AI gives Europe another chance, but only if it is applied differently. A generic AI race will favour companies with the largest data sets, deepest capital pools and strongest digital talent. A workflow-first industrial AI strategy gives Europe a more plausible advantage: its critical industries have deep domain expertise, accumulated operational data, sophisticated safety and regulatory practices, and real-world complexity that cannot be abstracted away. The task is to turn those strengths into productivity.

Rebuilding Europe from the operating model up

Europe’s industrial renewal is often described in terms of what needs to be built: factories, grids, clean-tech capacity, defence supply chains, ports and infrastructure. That is right, but incomplete. Europe also needs to rebuild the operating model beneath those assets.

The continent already has many of the ingredients it needs: engineering depth, industrial heritage, regulated operating experience, complex infrastructure and decades of operational data. The problem is that too much of that advantage is fragmented. Data sits in systems. Expertise sits in people’s heads. Process sits in local workarounds. Decisions sit in approval chains. Evidence sits in documents.

AI can help connect those pieces when it is aimed at the real work of critical industries: the workflows that determine whether capacity becomes output, whether investment becomes performance, and whether complexity becomes a source of advantage or delay.

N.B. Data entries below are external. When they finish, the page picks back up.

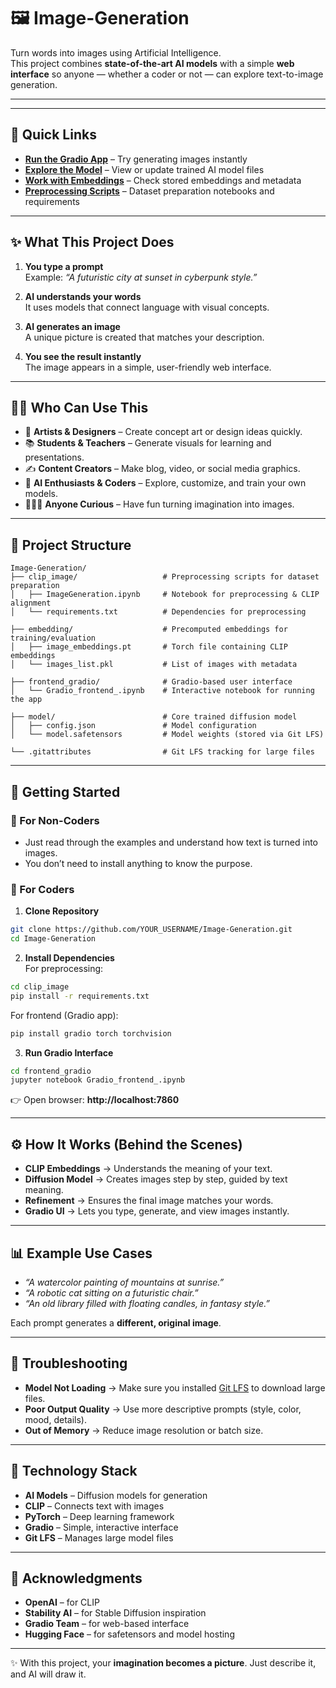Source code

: # 🖼️ Image-Generation  

Turn words into images using Artificial Intelligence.  
This project combines **state-of-the-art AI models** with a simple **web interface** so anyone — whether a coder or not — can explore text-to-image generation.  

---

---

## 🔗 Quick Links  

- **[Run the Gradio App](./frontend_gradio/Gradio_frontend_.ipynb)** – Try generating images instantly  
- **[Explore the Model](./model/)** – View or update trained AI model files  
- **[Work with Embeddings](./embedding/)** – Check stored embeddings and metadata  
- **[Preprocessing Scripts](./clip_image/)** – Dataset preparation notebooks and requirements  

---

## ✨ What This Project Does  

1. **You type a prompt**  
   Example: *“A futuristic city at sunset in cyberpunk style.”*  

2. **AI understands your words**  
   It uses models that connect language with visual concepts.  

3. **AI generates an image**  
   A unique picture is created that matches your description.  

4. **You see the result instantly**  
   The image appears in a simple, user-friendly web interface.  

---

## 👩‍💻 Who Can Use This  

- 🎨 **Artists & Designers** – Create concept art or design ideas quickly.  
- 📚 **Students & Teachers** – Generate visuals for learning and presentations.  
- ✍️ **Content Creators** – Make blog, video, or social media graphics.  
- 🤖 **AI Enthusiasts & Coders** – Explore, customize, and train your own models.  
- 🧑‍🤝‍🧑 **Anyone Curious** – Have fun turning imagination into images.  

---

## 📂 Project Structure  

```
Image-Generation/
├── clip_image/                   # Preprocessing scripts for dataset preparation
│   ├── ImageGeneration.ipynb     # Notebook for preprocessing & CLIP alignment
│   └── requirements.txt          # Dependencies for preprocessing

├── embedding/                    # Precomputed embeddings for training/evaluation
│   ├── image_embeddings.pt       # Torch file containing CLIP embeddings
│   └── images_list.pkl           # List of images with metadata

├── frontend_gradio/              # Gradio-based user interface
│   └── Gradio_frontend_.ipynb    # Interactive notebook for running the app

├── model/                        # Core trained diffusion model
│   ├── config.json               # Model configuration
│   └── model.safetensors         # Model weights (stored via Git LFS)

└── .gitattributes                # Git LFS tracking for large files
```

---

## 🚀 Getting Started  

### 🔹 For Non-Coders  
- Just read through the examples and understand how text is turned into images.  
- You don’t need to install anything to know the purpose.  

### 🔹 For Coders  

1. **Clone Repository**  
```bash
git clone https://github.com/YOUR_USERNAME/Image-Generation.git
cd Image-Generation
```

2. **Install Dependencies**  
For preprocessing:  
```bash
cd clip_image
pip install -r requirements.txt
```

For frontend (Gradio app):  
```bash
pip install gradio torch torchvision
```

3. **Run Gradio Interface**  
```bash
cd frontend_gradio
jupyter notebook Gradio_frontend_.ipynb
```

👉 Open browser: **http://localhost:7860**  

---

## ⚙️ How It Works (Behind the Scenes)  

- **CLIP Embeddings** → Understands the meaning of your text.  
- **Diffusion Model** → Creates images step by step, guided by text meaning.  
- **Refinement** → Ensures the final image matches your words.  
- **Gradio UI** → Lets you type, generate, and view images instantly.  

---

## 📊 Example Use Cases  

- *“A watercolor painting of mountains at sunrise.”*  
- *“A robotic cat sitting on a futuristic chair.”*  
- *“An old library filled with floating candles, in fantasy style.”*  

Each prompt generates a **different, original image**.  

---

## 🔧 Troubleshooting  

- **Model Not Loading** → Make sure you installed [Git LFS](https://git-lfs.com/) to download large files.  
- **Poor Output Quality** → Use more descriptive prompts (style, color, mood, details).  
- **Out of Memory** → Reduce image resolution or batch size.  

---

## 🧪 Technology Stack  

- **AI Models** – Diffusion models for generation  
- **CLIP** – Connects text with images  
- **PyTorch** – Deep learning framework  
- **Gradio** – Simple, interactive interface  
- **Git LFS** – Manages large model files  

---

## 🙌 Acknowledgments  

- **OpenAI** – for CLIP  
- **Stability AI** – for Stable Diffusion inspiration  
- **Gradio Team** – for web-based interface  
- **Hugging Face** – for safetensors and model hosting  

---

✨ With this project, your **imagination becomes a picture**. Just describe it, and AI will draw it.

Rebuilding Europe will require new capacity. But capacity alone is not competitiveness. The next industrial advantage will belong to organisations that can convert capacity into capability, and capability into productivity. That is the role AI can play: helping critical industries turn complexity into execution, and execution into growth.

Europe’s industrial reset will be built in policy. It will be funded through investment. But it will be won, or lost, inside the operating model.